• _Exercise prompt_:
Though the entries hold pictures, only their text should be duplicated, exactly and in full.

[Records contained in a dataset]
# # # #

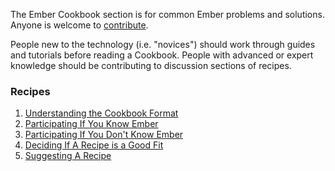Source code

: The Ember Cookbook section is for common Ember problems and solutions. Anyone is welcome to [contribute](/guides/cookbook/understanding_the_cookbook_format).

People new to the technology (i.e. "novices") should work through guides and tutorials before reading a Cookbook. People with advanced or expert knowledge should be contributing to discussion sections of recipes. 

### Recipes

1. [Understanding the Cookbook Format](/guides/cookbook/contributing/understanding_the_cookbook_format)
1. [Participating If You Know Ember](/guides/cookbook/contributing/participating_if_you_know_ember)
1. [Participating If You Don't Know Ember](/guides/cookbook/contributing/participating_if_you_dont_know_ember)
1. [Deciding If A Recipe is a Good Fit](/guides/cookbook/contributing/deciding_if_a_recipe_is_a_good_fit)
1. [Suggesting A Recipe](/guides/cookbook/contributing/suggesting_a_recipe)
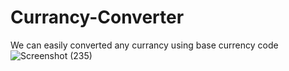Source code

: # Currancy-Converter
We can easily converted any currancy using base currency code 
![Screenshot (235)](https://github.com/Rutujaasabe/Currancy-Converter/assets/97525707/39ba7f3e-7caa-479d-a7aa-347c2eabca78)
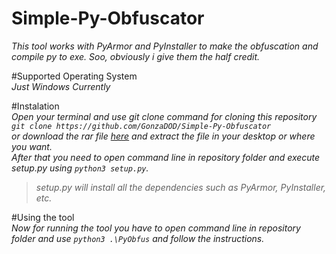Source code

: # Simple-Py-Obfuscator<br>
*This tool works with PyArmor and PyInstaller to make the obfuscation and compile py to exe. Soo, obviously i give them the half credit.*<br>

#Supported Operating System<br>
*Just Windows Currently*

#Instalation<br>
*Open your terminal and use git clone command for cloning this repository <br> `git clone https://github.com/GonzaDOD/Simple-Py-Obfuscator` <br> or download the rar file [here]() and extract the file in your desktop or where you want.*<br>
*After that you need to open command line in repository folder and execute setup.py using `python3 setup.py`.*<br>
>*setup.py will install all the dependencies such as PyArmor, PyInstaller, etc.*<br>

#Using the tool<br>
*Now for running the tool you have to open command line in repository folder and use `python3 .\PyObfus` and follow the instructions.*
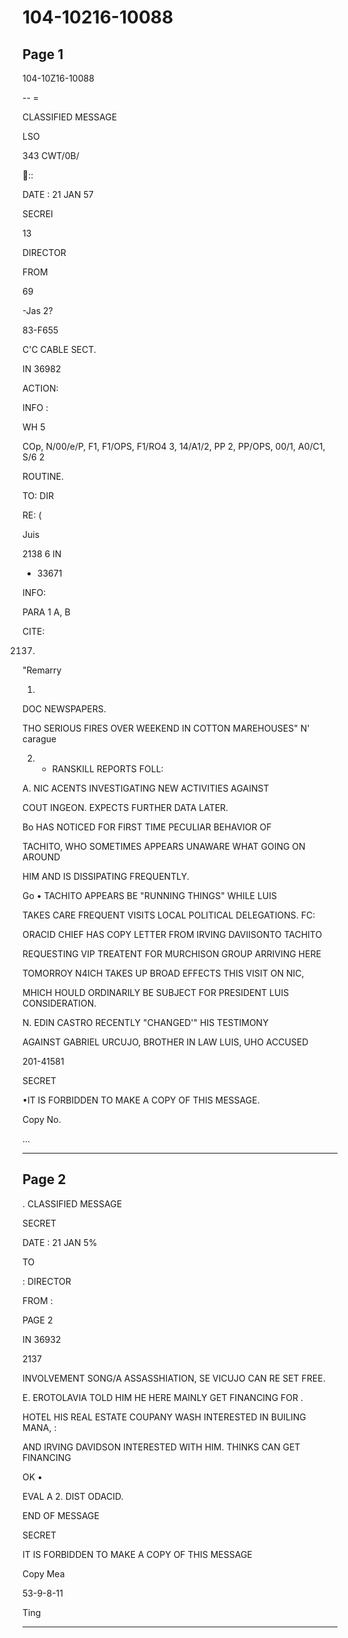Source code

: # 104-10216-10088

## Page 1

104-10Z16-10088

-- =

CLASSIFIED MESSAGE

LSO

343 CWT/0B/

::

DATE : 21 JAN 57

SECREI

13

DIRECTOR

FROM

69

-Jas 2?

83-F655

C'C CABLE SECT.

IN 36982

ACTION:

INFO :

WH 5

COp, N/00/e/P, F1, F1/OPS, F1/RO4 3, 14/A1/2, PP 2, PP/OPS, 00/1, A0/C1, S/6 2

ROUTINE.

TO: DIR

RE: (

Juis

2138 6 IN

- 33671

INFO:

PARA 1 A, B

CITE:

2137.

"Remarry

1.

DOC NEWSPAPERS.

THO SERIOUS FIRES OVER WEEKEND IN COTTON MAREHOUSES" N' carague

2. * RANSKILL REPORTS FOLL:

A. NIC ACENTS INVESTIGATING NEW ACTIVITIES AGAINST

COUT INGEON. EXPECTS FURTHER DATA LATER.

Bo HAS NOTICED FOR FIRST TIME PECULIAR BEHAVIOR OF

TACHITO, WHO SOMETIMES APPEARS UNAWARE WHAT GOING ON AROUND

HIM AND IS DISSIPATING FREQUENTLY.

Go • TACHITO APPEARS BE "RUNNING THINGS" WHILE LUIS

TAKES CARE FREQUENT VISITS LOCAL POLITICAL DELEGATIONS. FC:

ORACID CHIEF HAS COPY LETTER FROM IRVING DAVIISONTO TACHITO

REQUESTING VIP TREATENT FOR MURCHISON GROUP ARRIVING HERE

TOMORROY N4ICH TAKES UP BROAD EFFECTS THIS VISIT ON NIC,

MHICH HOULD ORDINARILY BE SUBJECT FOR PRESIDENT LUIS CONSIDERATION.

N. EDIN CASTRO RECENTLY "CHANGED'" HIS TESTIMONY

AGAINST GABRIEL URCUJO, BROTHER IN LAW LUIS, UHO ACCUSED

201-41581

SECRET

•IT IS FORBIDDEN TO MAKE A COPY OF THIS MESSAGE.

Copy No.

...

---

## Page 2

. CLASSIFIED MESSAGE

SECRET

DATE : 21 JAN 5%

TO

: DIRECTOR

FROM :

PAGE 2

IN 36932

2137

INVOLVEMENT SONG/A ASSASSHIATION, SE VICUJO CAN RE SET FREE.

E. EROTOLAVIA TOLD HIM HE HERE MAINLY GET FINANCING FOR .

HOTEL HIS REAL ESTATE COUPANY WASH INTERESTED IN BUILING MANA, :

AND IRVING DAVIDSON INTERESTED WITH HIM. THINKS CAN GET FINANCING

OK •

EVAL A 2. DIST ODACID.

END OF MESSAGE

SECRET

IT IS FORBIDDEN TO MAKE A COPY OF THIS MESSAGE

Copy Mea

53-9-8-11

Ting

---

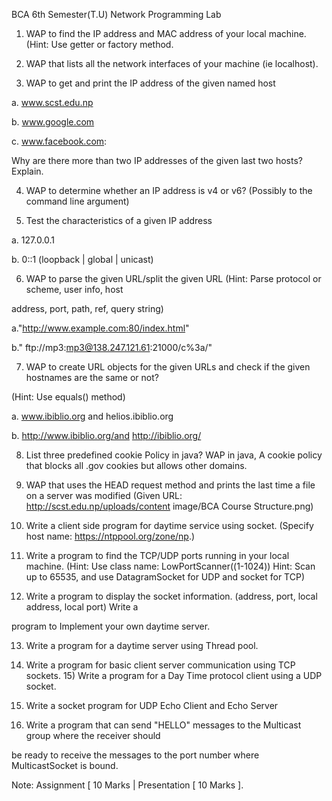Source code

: BCA 6th Semester(T.U) Network Programming Lab

1) WAP to find the IP address and MAC address of your local machine. (Hint: Use getter or factory method.

2) WAP that lists all the network interfaces of your machine (ie localhost).

3) WAP to get and print the IP address of the given named host

a. www.scst.edu.np

b. www.google.com

c. www.facebook.com:

Why are there more than two IP addresses of the given last two hosts? Explain.

4) WAP to determine whether an IP address is v4 or v6? (Possibly to the command line argument)

5) Test the characteristics of a given IP address

a. 127.0.0.1

b. 0::1 (loopback | global | unicast)

6) WAP to parse the given URL/split the given URL (Hint: Parse protocol or scheme, user info, host

address, port, path, ref, query string)

a."http://www.example.com:80/index.html"	

b." ftp://mp3:mp3@138.247.121.61:21000/c%3a/"

7) WAP to create URL objects for the given URLs and check if the given hostnames are the same or not?

(Hint: Use equals() method)

a. www.ibiblio.org and helios.ibiblio.org

b. http://www.ibiblio.org/and http://ibiblio.org/

8) List three predefined cookie Policy in java? WAP in java, A cookie policy that blocks all .gov cookies but allows other domains.

9) WAP that uses the HEAD request method and prints the last time a file on a server was modified (Given URL: http://scst.edu.np/uploads/content image/BCA Course Structure.png)

10) Write a client side program for daytime service using socket. (Specify host name: https://ntppool.org/zone/np.)

11) Write a program to find the TCP/UDP ports running in your local machine. (Hint: Use class name: LowPortScanner((1-1024)) Hint: Scan up to 65535, and use DatagramSocket for UDP and socket for TCP)

12) Write a program to display the socket information. (address, port, local address, local port) Write a

program to Implement your own daytime server.

13) Write a program for a daytime server using Thread pool.

14) Write a program for basic client server communication using TCP sockets. 15) Write a program for a Day Time protocol client using a UDP socket.

16) Write a socket program for UDP Echo Client and Echo Server

17) Write a program that can send "HELLO" messages to the Multicast group where the receiver should

be ready to receive the messages to the port number where MulticastSocket is bound.

Note: Assignment [ 10 Marks | Presentation [ 10 Marks ].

# # # #

• _Answer section_:
Source code

: The Ember Cookbook section is for common Ember problems and solutions. Anyone is welcome to [contribute](/guides/cookbook/understanding_the_cookbook_format).

People new to the technology (i.e. "novices") should work through guides and tutorials before reading a Cookbook. People with advanced or expert knowledge should be contributing to discussion sections of recipes. 

### Recipes

1. [Understanding the Cookbook Format](/guides/cookbook/contributing/understanding_the_cookbook_format)
1. [Participating If You Know Ember](/guides/cookbook/contributing/participating_if_you_know_ember)
1. [Participating If You Don't Know Ember](/guides/cookbook/contributing/participating_if_you_dont_know_ember)
1. [Deciding If A Recipe is a Good Fit](/guides/cookbook/contributing/deciding_if_a_recipe_is_a_good_fit)
1. [Suggesting A Recipe](/guides/cookbook/contributing/suggesting_a_recipe)
Source code

: # Currancy-Converter
We can easily converted any currancy using base currency code 
![Screenshot (235)](https://github.com/Rutujaasabe/Currancy-Converter/assets/97525707/39ba7f3e-7caa-479d-a7aa-347c2eabca78)
Source code

: # Simple-Py-Obfuscator<br>
*This tool works with PyArmor and PyInstaller to make the obfuscation and compile py to exe. Soo, obviously i give them the half credit.*<br>

#Supported Operating System<br>
*Just Windows Currently*

#Instalation<br>
*Open your terminal and use git clone command for cloning this repository <br> `git clone https://github.com/GonzaDOD/Simple-Py-Obfuscator` <br> or download the rar file [here]() and extract the file in your desktop or where you want.*<br>
*After that you need to open command line in repository folder and execute setup.py using `python3 setup.py`.*<br>
>*setup.py will install all the dependencies such as PyArmor, PyInstaller, etc.*<br>

#Using the tool<br>
*Now for running the tool you have to open command line in repository folder and use `python3 .\PyObfus` and follow the instructions.*
Source code

: # 104-10216-10088

## Page 1

104-10Z16-10088

-- =

CLASSIFIED MESSAGE

LSO

343 CWT/0B/

::

DATE : 21 JAN 57

SECREI

13

DIRECTOR

FROM

69

-Jas 2?

83-F655

C'C CABLE SECT.

IN 36982

ACTION:

INFO :

WH 5

COp, N/00/e/P, F1, F1/OPS, F1/RO4 3, 14/A1/2, PP 2, PP/OPS, 00/1, A0/C1, S/6 2

ROUTINE.

TO: DIR

RE: (

Juis

2138 6 IN

- 33671

INFO:

PARA 1 A, B

CITE:

2137.

"Remarry

1.

DOC NEWSPAPERS.

THO SERIOUS FIRES OVER WEEKEND IN COTTON MAREHOUSES" N' carague

2. * RANSKILL REPORTS FOLL:

A. NIC ACENTS INVESTIGATING NEW ACTIVITIES AGAINST

COUT INGEON. EXPECTS FURTHER DATA LATER.

Bo HAS NOTICED FOR FIRST TIME PECULIAR BEHAVIOR OF

TACHITO, WHO SOMETIMES APPEARS UNAWARE WHAT GOING ON AROUND

HIM AND IS DISSIPATING FREQUENTLY.

Go • TACHITO APPEARS BE "RUNNING THINGS" WHILE LUIS

TAKES CARE FREQUENT VISITS LOCAL POLITICAL DELEGATIONS. FC:

ORACID CHIEF HAS COPY LETTER FROM IRVING DAVIISONTO TACHITO

REQUESTING VIP TREATENT FOR MURCHISON GROUP ARRIVING HERE

TOMORROY N4ICH TAKES UP BROAD EFFECTS THIS VISIT ON NIC,

MHICH HOULD ORDINARILY BE SUBJECT FOR PRESIDENT LUIS CONSIDERATION.

N. EDIN CASTRO RECENTLY "CHANGED'" HIS TESTIMONY

AGAINST GABRIEL URCUJO, BROTHER IN LAW LUIS, UHO ACCUSED

201-41581

SECRET

•IT IS FORBIDDEN TO MAKE A COPY OF THIS MESSAGE.

Copy No.

...

---

## Page 2

. CLASSIFIED MESSAGE

SECRET

DATE : 21 JAN 5%

TO

: DIRECTOR

FROM :

PAGE 2

IN 36932

2137

INVOLVEMENT SONG/A ASSASSHIATION, SE VICUJO CAN RE SET FREE.

E. EROTOLAVIA TOLD HIM HE HERE MAINLY GET FINANCING FOR .

HOTEL HIS REAL ESTATE COUPANY WASH INTERESTED IN BUILING MANA, :

AND IRVING DAVIDSON INTERESTED WITH HIM. THINKS CAN GET FINANCING

OK •

EVAL A 2. DIST ODACID.

END OF MESSAGE

SECRET

IT IS FORBIDDEN TO MAKE A COPY OF THIS MESSAGE

Copy Mea

53-9-8-11

Ting

---

Source code

: BCA 6th Semester(T.U) Network Programming Lab

1) WAP to find the IP address and MAC address of your local machine. (Hint: Use getter or factory method.

2) WAP that lists all the network interfaces of your machine (ie localhost).

3) WAP to get and print the IP address of the given named host

a. www.scst.edu.np

b. www.google.com

c. www.facebook.com:

Why are there more than two IP addresses of the given last two hosts? Explain.

4) WAP to determine whether an IP address is v4 or v6? (Possibly to the command line argument)

5) Test the characteristics of a given IP address

a. 127.0.0.1

b. 0::1 (loopback | global | unicast)

6) WAP to parse the given URL/split the given URL (Hint: Parse protocol or scheme, user info, host

address, port, path, ref, query string)

a."http://www.example.com:80/index.html"	

b." ftp://mp3:mp3@138.247.121.61:21000/c%3a/"

7) WAP to create URL objects for the given URLs and check if the given hostnames are the same or not?

(Hint: Use equals() method)

a. www.ibiblio.org and helios.ibiblio.org

b. http://www.ibiblio.org/and http://ibiblio.org/

8) List three predefined cookie Policy in java? WAP in java, A cookie policy that blocks all .gov cookies but allows other domains.

9) WAP that uses the HEAD request method and prints the last time a file on a server was modified (Given URL: http://scst.edu.np/uploads/content image/BCA Course Structure.png)

10) Write a client side program for daytime service using socket. (Specify host name: https://ntppool.org/zone/np.)

11) Write a program to find the TCP/UDP ports running in your local machine. (Hint: Use class name: LowPortScanner((1-1024)) Hint: Scan up to 65535, and use DatagramSocket for UDP and socket for TCP)

12) Write a program to display the socket information. (address, port, local address, local port) Write a

program to Implement your own daytime server.

13) Write a program for a daytime server using Thread pool.

14) Write a program for basic client server communication using TCP sockets. 15) Write a program for a Day Time protocol client using a UDP socket.

16) Write a socket program for UDP Echo Client and Echo Server

17) Write a program that can send "HELLO" messages to the Multicast group where the receiver should

be ready to receive the messages to the port number where MulticastSocket is bound.

Note: Assignment [ 10 Marks | Presentation [ 10 Marks ].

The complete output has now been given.